TLC: Many reasons, the worst of which is laziness. Creating characters is hard work. Why not use my main man Michael? Keever is the dumb part of me that still exists beneath the academic training, the part that would risk things this former professor wouldn’t. Keever’s nickname is “Key.” I believe he unlocks something in me. I imagine him to discover what I may not consciously realize I feel or believe. For example, the novella that gives Passing Away its title got its start with me “interviewing” Keever when I thought I might be dying from pancreatic cancer. Much of what he tells me in that “interview,” which was published in Agni, is incorporated in the novella, mostly in the voice, now, of Michael’s brother Patrick who is dying of pancreatic cancer.

Q: Keever thinks of himself as a “dumb athlete.” He seems an odd choice to narrate four works of fiction.

TLC: Who better to write realistic fiction than an ordinary guy with an unusual sensitivity to physical experience? During an environmental disaster, he realizes we’re all athletes, all bodies needing life’s basics. His obsession with basketball also has him look at life through the lens of a game, which gives his narrative perspective some originality. Tricky on the court and deceptive in his life, Keever is also a deceiver in his writing. Because he fictionalizes the narratives he presents as “memoirs,” he’s a stand-in for a novelist. The title of Passing Off has at least a double meaning: it’s a basketball term and a counterfeit term. Because Keever is a liar, his books are fictions within my novels, which takes “No game, no gain” up a level.

Q: Keever appears to be more reliable in “Passing Away,” not as much of a liar.

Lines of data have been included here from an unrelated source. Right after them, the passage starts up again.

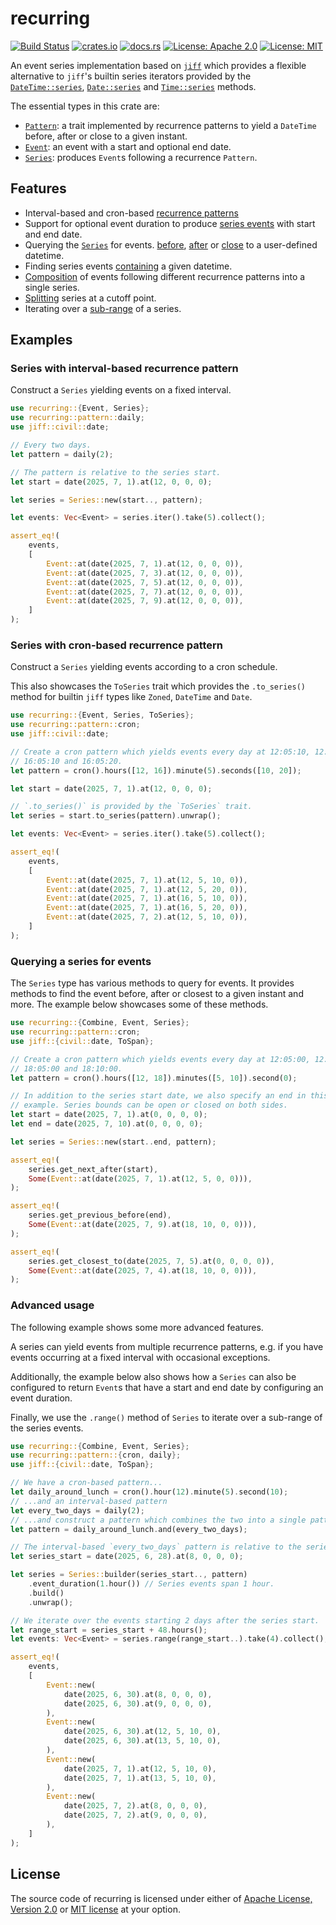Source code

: # recurring

[![Build Status](https://github.com/martinohmann/recurring/workflows/ci/badge.svg)](https://github.com/martinohmann/recurring/actions?query=workflow%3Aci)
[![crates.io](https://img.shields.io/crates/v/recurring)](https://crates.io/crates/recurring)
[![docs.rs](https://img.shields.io/docsrs/recurring)](https://docs.rs/recurring)
[![License: Apache 2.0](https://img.shields.io/badge/License-Apache_2.0-blue.svg)](https://opensource.org/licenses/Apache-2.0)
[![License: MIT](https://img.shields.io/badge/License-MIT-yellow.svg)](https://opensource.org/licenses/MIT)

An event series implementation based on
[`jiff`](https://docs.rs/jiff/latest/jiff/) which provides a flexible
alternative to `jiff`'s builtin series iterators provided by the
[`DateTime::series`](https://docs.rs/jiff/latest/jiff/civil/struct.DateTime.html#method.series),
[`Date::series`](https://docs.rs/jiff/latest/jiff/civil/struct.DateTime.html#method.series)
and
[`Time::series`](https://docs.rs/jiff/latest/jiff/civil/struct.Time.html#method.series)
methods.

The essential types in this crate are:

- [`Pattern`](https://docs.rs/recurring/latest/recurring/trait.Pattern.html): a
  trait implemented by recurrence patterns to yield a `DateTime` before, after
  or close to a given instant.
- [`Event`](https://docs.rs/recurring/latest/recurring/struct.Event.html): an
  event with a start and optional end date.
- [`Series`](https://docs.rs/recurring/latest/recurring/struct.Series.html):
  produces `Event`s following a recurrence `Pattern`.

## Features

- Interval-based and cron-based [recurrence patterns](https://docs.rs/recurring/latest/recurring/pattern/index.html)
- Support for optional event duration to produce [series
  events](https://docs.rs/recurring/latest/recurring/struct.Event.html) with
  start and end date.
- Querying the
  [`Series`](https://docs.rs/recurring/latest/recurring/struct.Series.html) for
  events.
  [before](https://docs.rs/recurring/latest/recurring/struct.Series.html#method.get_previous_before),
  [after](https://docs.rs/recurring/latest/recurring/struct.Series.html#method.get_next_after)
  or
  [close](https://docs.rs/recurring/latest/recurring/struct.Series.html#method.get_closest_to)
  to a user-defined datetime.
- Finding series events
  [containing](https://docs.rs/recurring/latest/recurring/struct.Series.html#method.get_containing)
  a given datetime.
- [Composition](https://docs.rs/recurring/latest/recurring/trait.Combine.html)
  of events following different recurrence patterns into a single series.
- [Splitting](https://docs.rs/recurring/latest/recurring/struct.Series.html#method.split_off) series at a cutoff point.
- Iterating over a [sub-range](https://docs.rs/recurring/latest/recurring/struct.Series.html#method.range) of a series.

## Examples

### Series with interval-based recurrence pattern

Construct a `Series` yielding events on a fixed interval.

```rust
use recurring::{Event, Series};
use recurring::pattern::daily;
use jiff::civil::date;

// Every two days.
let pattern = daily(2);

// The pattern is relative to the series start.
let start = date(2025, 7, 1).at(12, 0, 0, 0);

let series = Series::new(start.., pattern);

let events: Vec<Event> = series.iter().take(5).collect();

assert_eq!(
    events,
    [
        Event::at(date(2025, 7, 1).at(12, 0, 0, 0)),
        Event::at(date(2025, 7, 3).at(12, 0, 0, 0)),
        Event::at(date(2025, 7, 5).at(12, 0, 0, 0)),
        Event::at(date(2025, 7, 7).at(12, 0, 0, 0)),
        Event::at(date(2025, 7, 9).at(12, 0, 0, 0)),
    ]
);
```

### Series with cron-based recurrence pattern

Construct a `Series` yielding events according to a cron schedule.

This also showcases the `ToSeries` trait which provides the `.to_series()`
method for builtin `jiff` types like `Zoned`, `DateTime` and `Date`.

```rust
use recurring::{Event, Series, ToSeries};
use recurring::pattern::cron;
use jiff::civil::date;

// Create a cron pattern which yields events every day at 12:05:10, 12:05:20,
// 16:05:10 and 16:05:20.
let pattern = cron().hours([12, 16]).minute(5).seconds([10, 20]);

let start = date(2025, 7, 1).at(12, 0, 0, 0);

// `.to_series()` is provided by the `ToSeries` trait.
let series = start.to_series(pattern).unwrap();

let events: Vec<Event> = series.iter().take(5).collect();

assert_eq!(
    events,
    [
        Event::at(date(2025, 7, 1).at(12, 5, 10, 0)),
        Event::at(date(2025, 7, 1).at(12, 5, 20, 0)),
        Event::at(date(2025, 7, 1).at(16, 5, 10, 0)),
        Event::at(date(2025, 7, 1).at(16, 5, 20, 0)),
        Event::at(date(2025, 7, 2).at(12, 5, 10, 0)),
    ]
);
```

### Querying a series for events

The `Series` type has various methods to query for events. It provides methods
to find the event before, after or closest to a given instant and more. The
example below showcases some of these methods.

```rust
use recurring::{Combine, Event, Series};
use recurring::pattern::cron;
use jiff::{civil::date, ToSpan};

// Create a cron pattern which yields events every day at 12:05:00, 12:10:00,
// 18:05:00 and 18:10:00.
let pattern = cron().hours([12, 18]).minutes([5, 10]).second(0);

// In addition to the series start date, we also specify an end in this
// example. Series bounds can be open or closed on both sides.
let start = date(2025, 7, 1).at(0, 0, 0, 0);
let end = date(2025, 7, 10).at(0, 0, 0, 0);

let series = Series::new(start..end, pattern);

assert_eq!(
    series.get_next_after(start),
    Some(Event::at(date(2025, 7, 1).at(12, 5, 0, 0))),
);

assert_eq!(
    series.get_previous_before(end),
    Some(Event::at(date(2025, 7, 9).at(18, 10, 0, 0))),
);

assert_eq!(
    series.get_closest_to(date(2025, 7, 5).at(0, 0, 0, 0)),
    Some(Event::at(date(2025, 7, 4).at(18, 10, 0, 0))),
);
```

### Advanced usage

The following example shows some more advanced features.

A series can yield events from multiple recurrence patterns, e.g. if you have
events occurring at a fixed interval with occasional exceptions.

Additionally, the example below also shows how a `Series` can also be
configured to return `Event`s that have a start and end date by configuring an
event duration.

Finally, we use the `.range()` method of `Series` to iterate over a sub-range
of the series events.

```rust
use recurring::{Combine, Event, Series};
use recurring::pattern::{cron, daily};
use jiff::{civil::date, ToSpan};

// We have a cron-based pattern...
let daily_around_lunch = cron().hour(12).minute(5).second(10);
// ...and an interval-based pattern
let every_two_days = daily(2);
// ...and construct a pattern which combines the two into a single pattern.
let pattern = daily_around_lunch.and(every_two_days);

// The interval-based `every_two_days` pattern is relative to the series start.
let series_start = date(2025, 6, 28).at(8, 0, 0, 0);

let series = Series::builder(series_start.., pattern)
    .event_duration(1.hour()) // Series events span 1 hour.
    .build()
    .unwrap();

// We iterate over the events starting 2 days after the series start.
let range_start = series_start + 48.hours();
let events: Vec<Event> = series.range(range_start..).take(4).collect();

assert_eq!(
    events,
    [
        Event::new(
            date(2025, 6, 30).at(8, 0, 0, 0),
            date(2025, 6, 30).at(9, 0, 0, 0),
        ),
        Event::new(
            date(2025, 6, 30).at(12, 5, 10, 0),
            date(2025, 6, 30).at(13, 5, 10, 0),
        ),
        Event::new(
            date(2025, 7, 1).at(12, 5, 10, 0),
            date(2025, 7, 1).at(13, 5, 10, 0),
        ),
        Event::new(
            date(2025, 7, 2).at(8, 0, 0, 0),
            date(2025, 7, 2).at(9, 0, 0, 0),
        ),
    ]
);
```

## License

The source code of recurring is licensed under either of [Apache License,
Version 2.0](LICENSE-APACHE.md) or [MIT license](LICENSE-MIT) at your option.
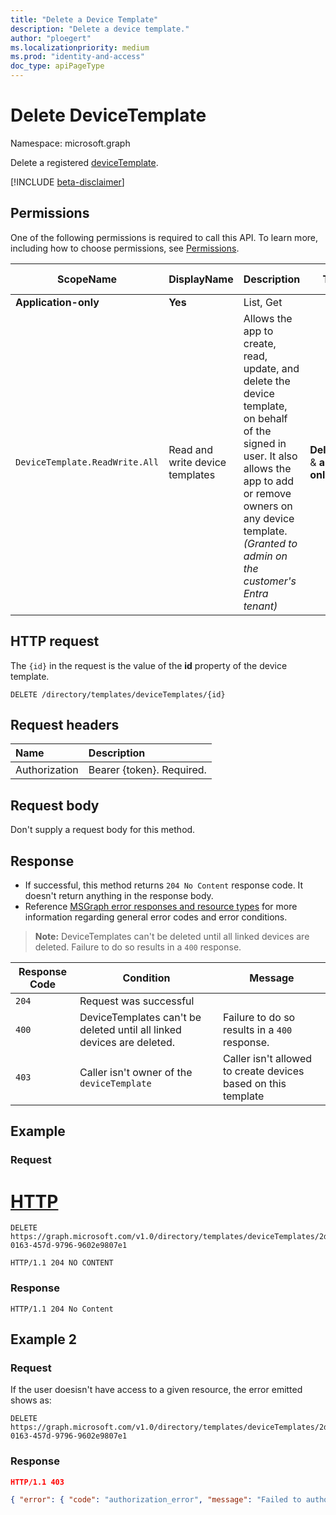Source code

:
 ```yaml
---
title: "Delete a Device Template"
description: "Delete a device template."
author: "ploegert"
ms.localizationpriority: medium
ms.prod: "identity-and-access"
doc_type: apiPageType
---
```


# Delete DeviceTemplate
Namespace: microsoft.graph

Delete a registered [deviceTemplate](../resources/devicetemplate.md). 

[!INCLUDE [beta-disclaimer](../../includes/beta-disclaimer.md)]

## Permissions
One of the following permissions is required to call this API. To learn more, including how to choose permissions, see [Permissions](https://docs.microsoft.com/en-us/graph/permissions-reference).

|ScopeName|DisplayName|Description|Type|Admin Consent?|Entities/APIs covered|
|-|-|-|-|-|-|
**Application-only**|**Yes**|List, Get|
|`DeviceTemplate.ReadWrite.All`|Read and write device templates | Allows the app to create, read, update, and delete the device template, on behalf of the signed in user. It also allows the app to add or remove owners on any device template. _(Granted to admin on the customer's Entra tenant)_|**Delegated** & **app-only**|**Yes**|List, Get, Create, Update, Delete|

## HTTP request

The `{id}` in the request is the value of the **id** property of the device template.
<!-- { "blockType": "ignored" } -->
```http
DELETE /directory/templates/deviceTemplates/{id}
```

## Request headers
| Name       | Description|
|:---------------|:--------|
| Authorization  | Bearer {token}. Required. |

## Request body
Don't supply a request body for this method.

## Response
- If successful, this method returns `204 No Content` response code. It doesn't return anything in the response body.
- Reference [MSGraph error responses and resource types](https://docs.microsoft.com/en-us/graph/errors) for more information regarding general error codes and error conditions.

> **Note:** DeviceTemplates can't be deleted until all linked devices are deleted. Failure to do so results in a `400` response.


|Response Code|Condition|Message|
|-|-|-|
|`204` | Request was successful ||
|`400` | DeviceTemplates can't be deleted until all linked devices are deleted. | Failure to do so results in a `400` response. |
|`403` | Caller isn't owner of the `deviceTemplate`| Caller isn't allowed to create devices based on this template|


## Example
### Request

# [HTTP](#tab/http)

```http
DELETE https://graph.microsoft.com/v1.0/directory/templates/deviceTemplates/2d62b12a-0163-457d-9796-9602e9807e1

HTTP/1.1 204 NO CONTENT
```

### Response


```http
HTTP/1.1 204 No Content
```

## Example 2
### Request
If the user doesisn't have access to a given resource, the error emitted shows as:
```http
DELETE https://graph.microsoft.com/v1.0/directory/templates/deviceTemplates/2d62b12a-0163-457d-9796-9602e9807e1
```

### Response
```json
HTTP/1.1 403

{ "error": { "code": "authorization_error", "message": "Failed to authorize, token doesn't have the required permissions.", "innerError": { "date": "2022-05-26T01:12:14", "request-id": "19318138-3b82-410c-acff-821f07925027", "client-request-id": "0aa65d9c-a47c-566a-40a7-0261f0f5b6c3" } } }
```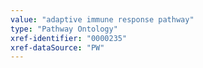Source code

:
 ```yaml
---
value: "adaptive immune response pathway"
type: "Pathway Ontology"
xref-identifier: "0000235"
xref-dataSource: "PW"
---
```

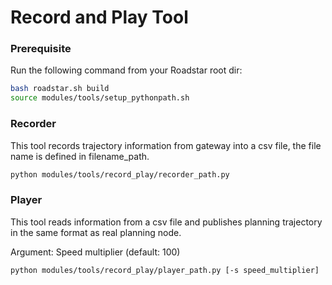 # Record and Play Tool

### Prerequisite
Run the following command from your Roadstar root dir:
```bash
bash roadstar.sh build
source modules/tools/setup_pythonpath.sh
```

### Recorder
This tool records trajectory information from gateway into a csv file, the file name is defined in
filename_path.
```bash
python modules/tools/record_play/recorder_path.py
```

### Player
This tool reads information from a csv file and publishes planning trajectory in the same format as
real planning node.

Argument: Speed multiplier (default: 100)

```bash
python modules/tools/record_play/player_path.py [-s speed_multiplier]
```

TLC: Yes, Keever seems pretty reliable…

Q: “Seems?” You don’t know?

TLC: [Laugh out loud] The layers of deception and self-deception in these four books are so thick and convoluted that even the author doesn’t know for sure who and what are reliable. In truth, if you can believe me, I’ve designed the books that way. In this regard, I’ll confess I’m not so “reader-friendly.” Keever was known as the “Greek Key” in Athens. You’ve seen the design called the “Greek Key” (or meander) around doorways or on pediments or even on frames for paintings. It’s my Mobius strip, zig and zag—“on and on and on” as the motto of Terminal Tours says. Round and round my ideal readers go, never leaving the tetralogy, forever trying to figure out the “Greek Key.” Remember, all the books are not just narrated by Keever. The fake title pages—the frame—claim the books have been written by him, which raises the issue of motivation for why a story is told, maybe for Keever to make money or to get a job or to get out of a job or, in the case of “Passing Away,” to memorialize a brother, not an easy task to do reliably given the events of that narration.

Q: So is there anymore life left for Keever after Passing Away?

TLC: I admit I’m interested in the possibilities of the phrase “Passing Over,” but I think now that Keever has moved from fictionalizer of his own life to the fictionalizer of others’ lives (and deaths) Passing Away is a good place to end. It’s like as a writer he has caught up to me. We’re not as separate as we once were. Although Keever is much younger than I am and probably still has other lives to lead, I feel there’s a certain roundedness to the four books, a finality implied by the title of Passing Away. Both the epigraph and the book’s final word is “Enough,” a tip of my hat to Rabbit at Rest that ends with that word. DeLillo once told me that every time he started a novel, he thought of it as a race against death. I kind of like retirement from that race and the serenity of “final words.”